Illustration: I drank my first beer, Monday, December 31, 1951, and for 17 years I was getting drunk, was drunk or was sobering up. My first beer plunged me into alcoholism. I had to stop what I was doing and start doing something different – meaning better.
I've coined an aphorism: There is no change if there is no change. Frankly, I wasn't impressed with this terse saying embodying this truth until God's Holy Spirit taught it to me through my own behavior. Once learning it I've been teaching it ever since.
The Holy Spirit convinced me, if I wanted tomorrow to be different from yesterday, I had to do something different today. Most often, when I use the word different I can readily substitute the word better. Let's not let this simply stated lesson slip by unheeded.

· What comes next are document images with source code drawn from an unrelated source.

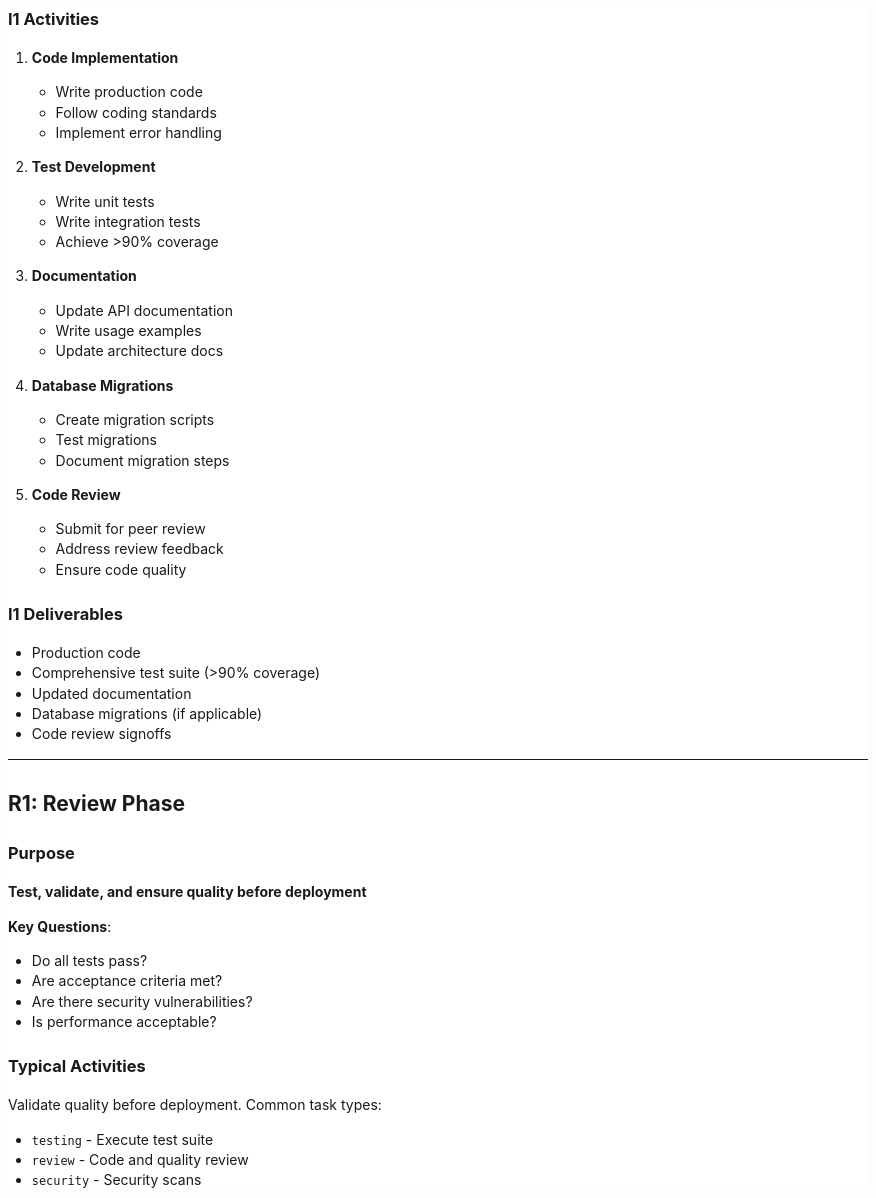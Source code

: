 ### I1 Activities

1. **Code Implementation**
   - Write production code
   - Follow coding standards
   - Implement error handling

2. **Test Development**
   - Write unit tests
   - Write integration tests
   - Achieve >90% coverage

3. **Documentation**
   - Update API documentation
   - Write usage examples
   - Update architecture docs

4. **Database Migrations**
   - Create migration scripts
   - Test migrations
   - Document migration steps

5. **Code Review**
   - Submit for peer review
   - Address review feedback
   - Ensure code quality

### I1 Deliverables

- Production code
- Comprehensive test suite (>90% coverage)
- Updated documentation
- Database migrations (if applicable)
- Code review signoffs

---

## R1: Review Phase

### Purpose

**Test, validate, and ensure quality before deployment**

**Key Questions**:
- Do all tests pass?
- Are acceptance criteria met?
- Are there security vulnerabilities?
- Is performance acceptable?

### Typical Activities

Validate quality before deployment. Common task types:

- `testing` - Execute test suite
- `review` - Code and quality review
- `security` - Security scans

They, whoever they are, say more is better; God's Word teaches different is better. Change is difficult to bring about even if we pursue changing for the better.

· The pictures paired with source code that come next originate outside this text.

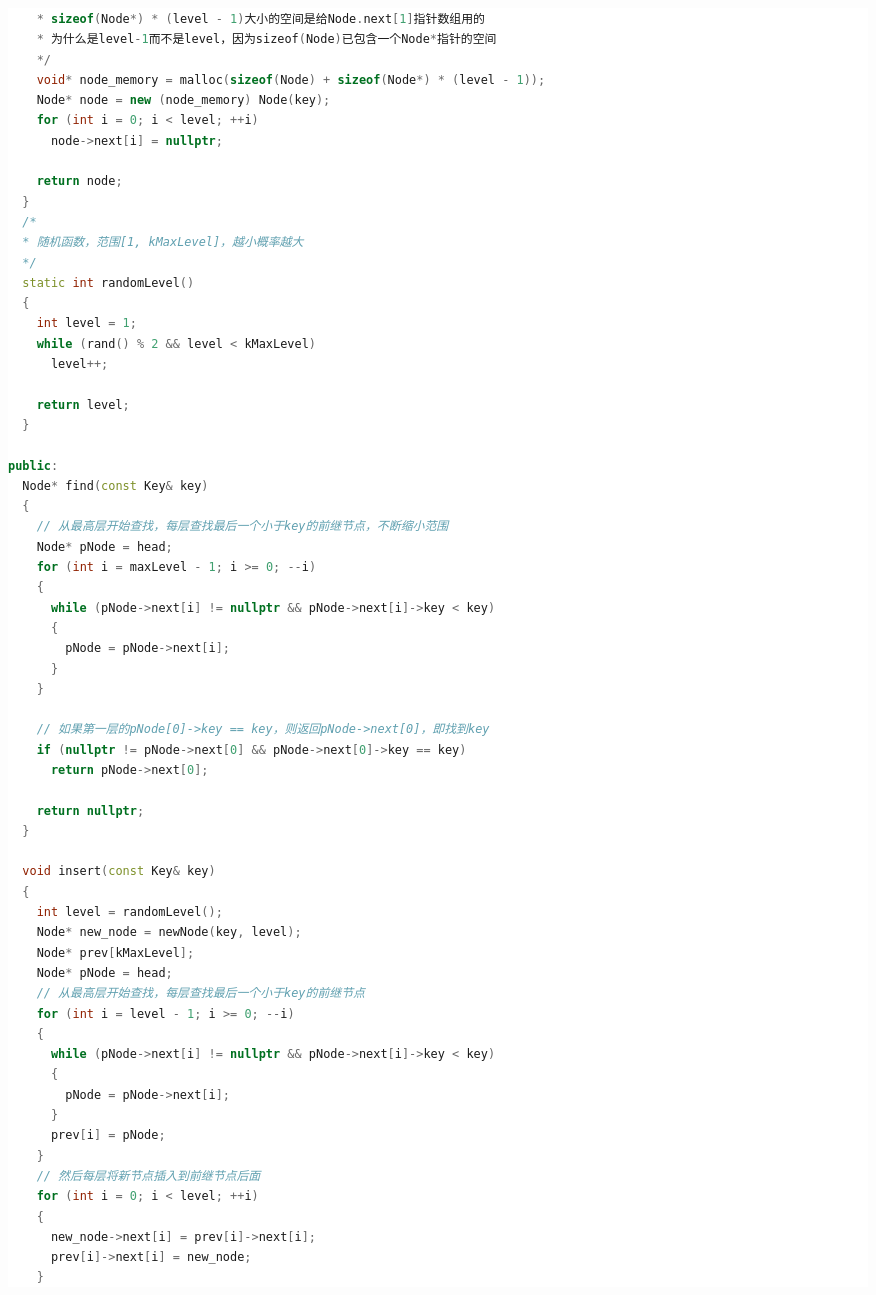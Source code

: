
 ```cpp
    * sizeof(Node*) * (level - 1)大小的空间是给Node.next[1]指针数组用的
    * 为什么是level-1而不是level，因为sizeof(Node)已包含一个Node*指针的空间
    */ 
    void* node_memory = malloc(sizeof(Node) + sizeof(Node*) * (level - 1));
    Node* node = new (node_memory) Node(key);
    for (int i = 0; i < level; ++i)
      node->next[i] = nullptr;

    return node;
  }
  /*
  * 随机函数，范围[1, kMaxLevel]，越小概率越大
  */ 
  static int randomLevel()
  {
    int level = 1;
    while (rand() % 2 && level < kMaxLevel)
      level++;

    return level;
  }

public:
  Node* find(const Key& key)
  {
    // 从最高层开始查找，每层查找最后一个小于key的前继节点，不断缩小范围
    Node* pNode = head;
    for (int i = maxLevel - 1; i >= 0; --i)
    {
      while (pNode->next[i] != nullptr && pNode->next[i]->key < key)
      {
        pNode = pNode->next[i];
      }
    }

    // 如果第一层的pNode[0]->key == key，则返回pNode->next[0]，即找到key
    if (nullptr != pNode->next[0] && pNode->next[0]->key == key)
      return pNode->next[0];

    return nullptr;
  }

  void insert(const Key& key)
  {
    int level = randomLevel();
    Node* new_node = newNode(key, level);
    Node* prev[kMaxLevel];
    Node* pNode = head;
    // 从最高层开始查找，每层查找最后一个小于key的前继节点
    for (int i = level - 1; i >= 0; --i)
    {
      while (pNode->next[i] != nullptr && pNode->next[i]->key < key)
      {
        pNode = pNode->next[i];
      }
      prev[i] = pNode;
    }
    // 然后每层将新节点插入到前继节点后面
    for (int i = 0; i < level; ++i)
    {
      new_node->next[i] = prev[i]->next[i];
      prev[i]->next[i] = new_node;
    }
```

To bring about change we must understand these three elements: Superficial, Situational and Substantial. The process of changing may not be as clean-cut as described, but always recognize which aspect of change you're working through.
I describe a Superficial Change as a New Year's Eve Resolution. By adding this descriptive phrase many people think they know where I am going with this. There is, however, more to this level than the obvious conclusion.
One of the most common mistakes made regarding new resolutions is telling others we're making them. Why? We would like to believe family and friends will be supportive of our efforts, but many not.
Once a verbal or written list is posted our words and deeds are monitored. As soon as we break a resolution or neglect to do something we committed to do, these would be friends become our accusers. This is difficult to weather. Worse than this is the conversation we have with ourselves.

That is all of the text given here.